Given records
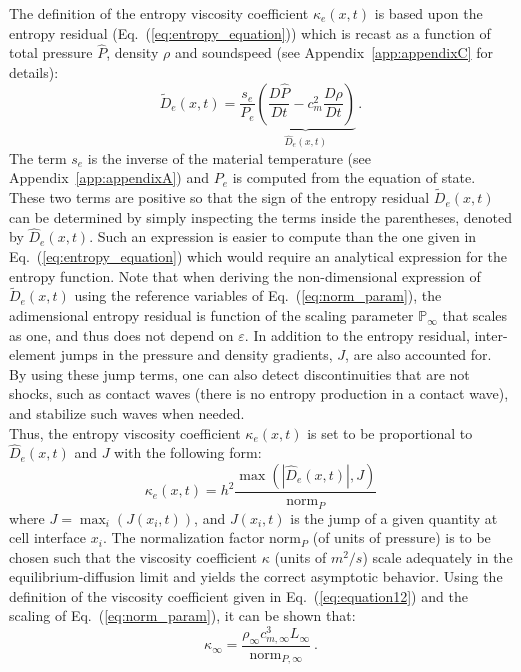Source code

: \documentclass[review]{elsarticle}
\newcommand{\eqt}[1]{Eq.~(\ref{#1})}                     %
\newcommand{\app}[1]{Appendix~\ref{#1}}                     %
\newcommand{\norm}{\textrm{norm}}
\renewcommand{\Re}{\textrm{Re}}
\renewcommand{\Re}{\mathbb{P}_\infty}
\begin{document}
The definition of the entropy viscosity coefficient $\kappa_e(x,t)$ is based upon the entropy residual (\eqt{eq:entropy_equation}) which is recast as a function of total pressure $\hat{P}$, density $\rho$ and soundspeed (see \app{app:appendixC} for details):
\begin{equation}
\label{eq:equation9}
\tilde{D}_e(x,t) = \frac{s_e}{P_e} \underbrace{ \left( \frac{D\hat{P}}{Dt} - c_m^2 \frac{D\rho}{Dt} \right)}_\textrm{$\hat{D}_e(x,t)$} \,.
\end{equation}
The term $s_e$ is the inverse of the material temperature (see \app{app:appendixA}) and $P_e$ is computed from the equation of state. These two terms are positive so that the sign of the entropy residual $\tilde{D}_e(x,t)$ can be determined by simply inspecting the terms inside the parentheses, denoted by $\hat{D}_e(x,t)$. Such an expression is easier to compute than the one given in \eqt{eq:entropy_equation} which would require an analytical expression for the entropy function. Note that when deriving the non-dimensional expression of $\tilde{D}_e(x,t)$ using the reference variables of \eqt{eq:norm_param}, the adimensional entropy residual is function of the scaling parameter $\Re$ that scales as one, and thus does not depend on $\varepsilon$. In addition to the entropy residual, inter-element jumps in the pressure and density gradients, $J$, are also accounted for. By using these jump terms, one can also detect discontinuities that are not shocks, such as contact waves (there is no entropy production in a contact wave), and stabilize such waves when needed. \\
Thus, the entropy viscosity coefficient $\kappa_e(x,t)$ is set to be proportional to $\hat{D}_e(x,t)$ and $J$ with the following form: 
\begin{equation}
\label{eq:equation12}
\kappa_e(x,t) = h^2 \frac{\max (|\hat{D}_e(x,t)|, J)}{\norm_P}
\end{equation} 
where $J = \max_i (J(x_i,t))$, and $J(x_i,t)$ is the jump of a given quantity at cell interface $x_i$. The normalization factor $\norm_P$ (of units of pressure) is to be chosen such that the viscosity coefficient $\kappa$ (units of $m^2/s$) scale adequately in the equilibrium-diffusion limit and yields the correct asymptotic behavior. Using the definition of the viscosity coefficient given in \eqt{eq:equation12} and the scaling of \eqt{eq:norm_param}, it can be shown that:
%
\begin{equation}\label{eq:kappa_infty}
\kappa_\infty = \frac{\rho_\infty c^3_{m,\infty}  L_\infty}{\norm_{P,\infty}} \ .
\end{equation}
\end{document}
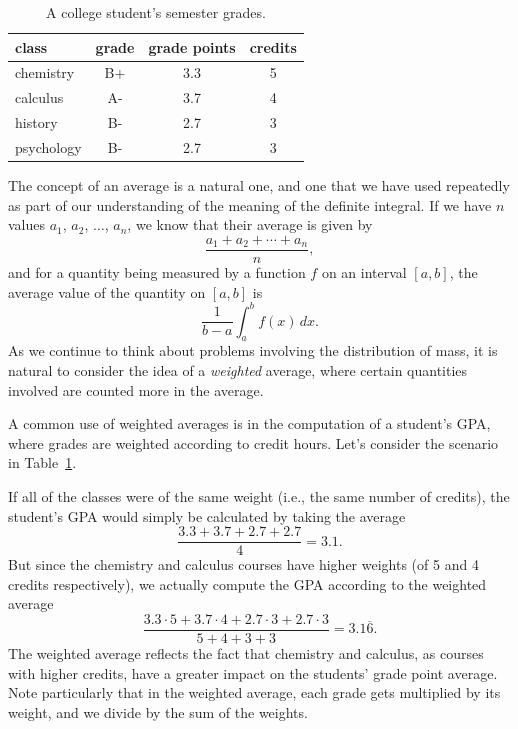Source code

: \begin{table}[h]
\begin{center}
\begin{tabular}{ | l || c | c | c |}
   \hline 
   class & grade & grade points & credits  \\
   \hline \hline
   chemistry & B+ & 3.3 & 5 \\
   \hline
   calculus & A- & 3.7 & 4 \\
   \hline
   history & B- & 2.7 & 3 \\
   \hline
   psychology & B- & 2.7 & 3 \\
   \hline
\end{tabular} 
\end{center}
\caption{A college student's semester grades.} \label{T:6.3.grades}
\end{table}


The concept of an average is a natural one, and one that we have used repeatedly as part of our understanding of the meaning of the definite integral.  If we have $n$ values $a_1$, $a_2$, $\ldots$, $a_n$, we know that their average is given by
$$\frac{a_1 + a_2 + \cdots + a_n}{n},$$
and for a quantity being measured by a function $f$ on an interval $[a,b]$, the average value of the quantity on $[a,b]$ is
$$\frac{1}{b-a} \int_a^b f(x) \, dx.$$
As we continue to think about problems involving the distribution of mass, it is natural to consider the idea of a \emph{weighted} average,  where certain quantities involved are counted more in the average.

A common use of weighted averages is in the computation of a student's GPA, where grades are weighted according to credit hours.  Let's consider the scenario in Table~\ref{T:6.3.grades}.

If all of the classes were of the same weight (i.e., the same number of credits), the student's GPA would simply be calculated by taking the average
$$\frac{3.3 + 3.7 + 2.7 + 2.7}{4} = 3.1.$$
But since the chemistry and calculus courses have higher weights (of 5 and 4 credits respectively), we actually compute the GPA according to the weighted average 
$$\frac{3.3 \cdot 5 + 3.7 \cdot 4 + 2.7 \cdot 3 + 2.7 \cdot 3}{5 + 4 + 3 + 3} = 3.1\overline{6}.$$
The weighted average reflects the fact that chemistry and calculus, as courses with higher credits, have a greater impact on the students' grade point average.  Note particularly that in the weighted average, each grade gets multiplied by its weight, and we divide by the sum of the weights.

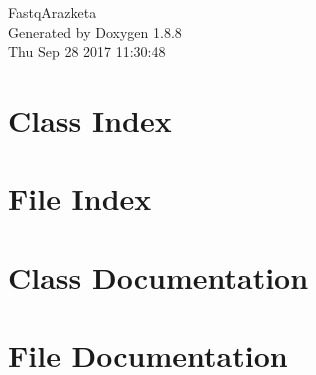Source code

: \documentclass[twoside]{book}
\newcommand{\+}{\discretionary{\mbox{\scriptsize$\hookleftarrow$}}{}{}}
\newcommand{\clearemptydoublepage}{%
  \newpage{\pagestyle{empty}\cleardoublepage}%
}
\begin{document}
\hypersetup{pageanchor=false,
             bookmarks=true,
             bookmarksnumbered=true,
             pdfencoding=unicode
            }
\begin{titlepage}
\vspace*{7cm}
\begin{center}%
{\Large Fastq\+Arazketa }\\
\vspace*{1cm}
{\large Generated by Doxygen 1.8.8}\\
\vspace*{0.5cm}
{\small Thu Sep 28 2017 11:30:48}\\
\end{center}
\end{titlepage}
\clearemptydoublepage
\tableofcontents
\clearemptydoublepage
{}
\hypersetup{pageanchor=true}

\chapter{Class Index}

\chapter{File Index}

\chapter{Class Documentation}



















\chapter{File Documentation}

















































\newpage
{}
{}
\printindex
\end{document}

--

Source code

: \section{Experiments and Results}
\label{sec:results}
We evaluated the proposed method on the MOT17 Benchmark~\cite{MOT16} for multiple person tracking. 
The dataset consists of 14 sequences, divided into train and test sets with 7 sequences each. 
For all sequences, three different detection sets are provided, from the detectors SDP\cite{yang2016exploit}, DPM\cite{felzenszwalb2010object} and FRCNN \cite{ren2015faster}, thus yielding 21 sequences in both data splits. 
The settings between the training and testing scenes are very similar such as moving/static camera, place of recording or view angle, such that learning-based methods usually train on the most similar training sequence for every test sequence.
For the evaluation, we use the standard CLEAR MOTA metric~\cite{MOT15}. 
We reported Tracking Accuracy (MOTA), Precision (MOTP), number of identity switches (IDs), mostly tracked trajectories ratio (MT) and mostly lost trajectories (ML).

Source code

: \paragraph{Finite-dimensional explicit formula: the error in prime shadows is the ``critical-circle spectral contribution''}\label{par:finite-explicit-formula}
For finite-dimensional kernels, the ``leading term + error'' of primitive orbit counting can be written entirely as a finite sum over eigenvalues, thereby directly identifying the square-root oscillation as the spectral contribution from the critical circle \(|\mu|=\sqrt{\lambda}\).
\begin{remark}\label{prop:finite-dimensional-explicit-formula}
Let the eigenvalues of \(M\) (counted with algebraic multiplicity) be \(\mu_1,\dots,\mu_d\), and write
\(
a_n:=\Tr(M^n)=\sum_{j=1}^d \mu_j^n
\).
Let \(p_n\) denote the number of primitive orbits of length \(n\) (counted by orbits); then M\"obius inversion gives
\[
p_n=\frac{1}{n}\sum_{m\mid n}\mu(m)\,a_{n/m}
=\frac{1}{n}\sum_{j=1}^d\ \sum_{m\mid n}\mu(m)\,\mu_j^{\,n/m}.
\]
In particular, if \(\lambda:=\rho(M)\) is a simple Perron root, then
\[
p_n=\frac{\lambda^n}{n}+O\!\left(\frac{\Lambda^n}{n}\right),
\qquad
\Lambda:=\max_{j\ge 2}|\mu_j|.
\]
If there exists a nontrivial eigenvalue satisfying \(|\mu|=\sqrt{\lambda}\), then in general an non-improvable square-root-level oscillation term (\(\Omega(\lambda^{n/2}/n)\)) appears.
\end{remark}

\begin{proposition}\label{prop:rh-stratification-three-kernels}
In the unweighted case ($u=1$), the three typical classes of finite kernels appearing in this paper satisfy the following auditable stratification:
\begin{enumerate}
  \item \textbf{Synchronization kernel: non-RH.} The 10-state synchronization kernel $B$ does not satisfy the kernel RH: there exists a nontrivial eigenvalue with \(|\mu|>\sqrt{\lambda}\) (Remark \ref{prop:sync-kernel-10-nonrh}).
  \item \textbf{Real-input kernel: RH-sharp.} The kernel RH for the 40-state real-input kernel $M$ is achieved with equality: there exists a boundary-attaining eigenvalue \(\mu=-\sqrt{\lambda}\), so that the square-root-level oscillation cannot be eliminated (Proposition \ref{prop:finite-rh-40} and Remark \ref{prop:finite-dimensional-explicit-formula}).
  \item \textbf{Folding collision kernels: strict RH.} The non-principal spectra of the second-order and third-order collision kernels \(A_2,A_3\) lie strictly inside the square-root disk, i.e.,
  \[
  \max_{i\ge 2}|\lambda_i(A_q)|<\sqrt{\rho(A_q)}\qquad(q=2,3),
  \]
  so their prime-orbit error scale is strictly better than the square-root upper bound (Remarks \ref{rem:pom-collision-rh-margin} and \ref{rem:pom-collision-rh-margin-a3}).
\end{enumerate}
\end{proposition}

To do
Would you copy each line of the records that contains "stratification"?

The answer
\begin{proposition}\label{prop:rh-stratification-three-kernels}
In the unweighted case ($u=1$), the three typical classes of finite kernels appearing in this paper satisfy the following auditable stratification:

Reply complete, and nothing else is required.